#### PROVIDED DATA
'''

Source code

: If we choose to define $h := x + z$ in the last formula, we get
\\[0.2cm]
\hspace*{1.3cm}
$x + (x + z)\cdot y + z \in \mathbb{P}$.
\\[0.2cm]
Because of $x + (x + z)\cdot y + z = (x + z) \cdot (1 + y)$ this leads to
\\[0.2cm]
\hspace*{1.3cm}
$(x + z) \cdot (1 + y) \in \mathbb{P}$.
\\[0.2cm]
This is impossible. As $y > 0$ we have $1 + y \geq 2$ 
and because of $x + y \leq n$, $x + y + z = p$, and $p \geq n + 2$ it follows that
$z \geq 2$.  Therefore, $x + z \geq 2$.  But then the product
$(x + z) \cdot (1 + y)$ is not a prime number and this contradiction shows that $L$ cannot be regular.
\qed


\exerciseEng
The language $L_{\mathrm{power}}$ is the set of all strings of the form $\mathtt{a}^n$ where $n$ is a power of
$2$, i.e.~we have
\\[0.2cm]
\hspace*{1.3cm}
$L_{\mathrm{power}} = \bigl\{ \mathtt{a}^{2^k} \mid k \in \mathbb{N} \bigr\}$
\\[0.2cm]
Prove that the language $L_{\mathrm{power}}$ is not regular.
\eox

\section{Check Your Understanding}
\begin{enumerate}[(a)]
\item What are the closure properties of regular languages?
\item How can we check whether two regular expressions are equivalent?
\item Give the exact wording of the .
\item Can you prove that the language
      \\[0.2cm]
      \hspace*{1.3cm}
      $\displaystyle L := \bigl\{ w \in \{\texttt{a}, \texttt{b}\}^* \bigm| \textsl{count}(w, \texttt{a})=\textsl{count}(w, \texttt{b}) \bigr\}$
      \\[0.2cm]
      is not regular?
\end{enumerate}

'''

#### TASK DETAILS
Say how many lines in this listing hold the string "item", giving the count and nothing more.

#### ANSWER TO THIS TASK
4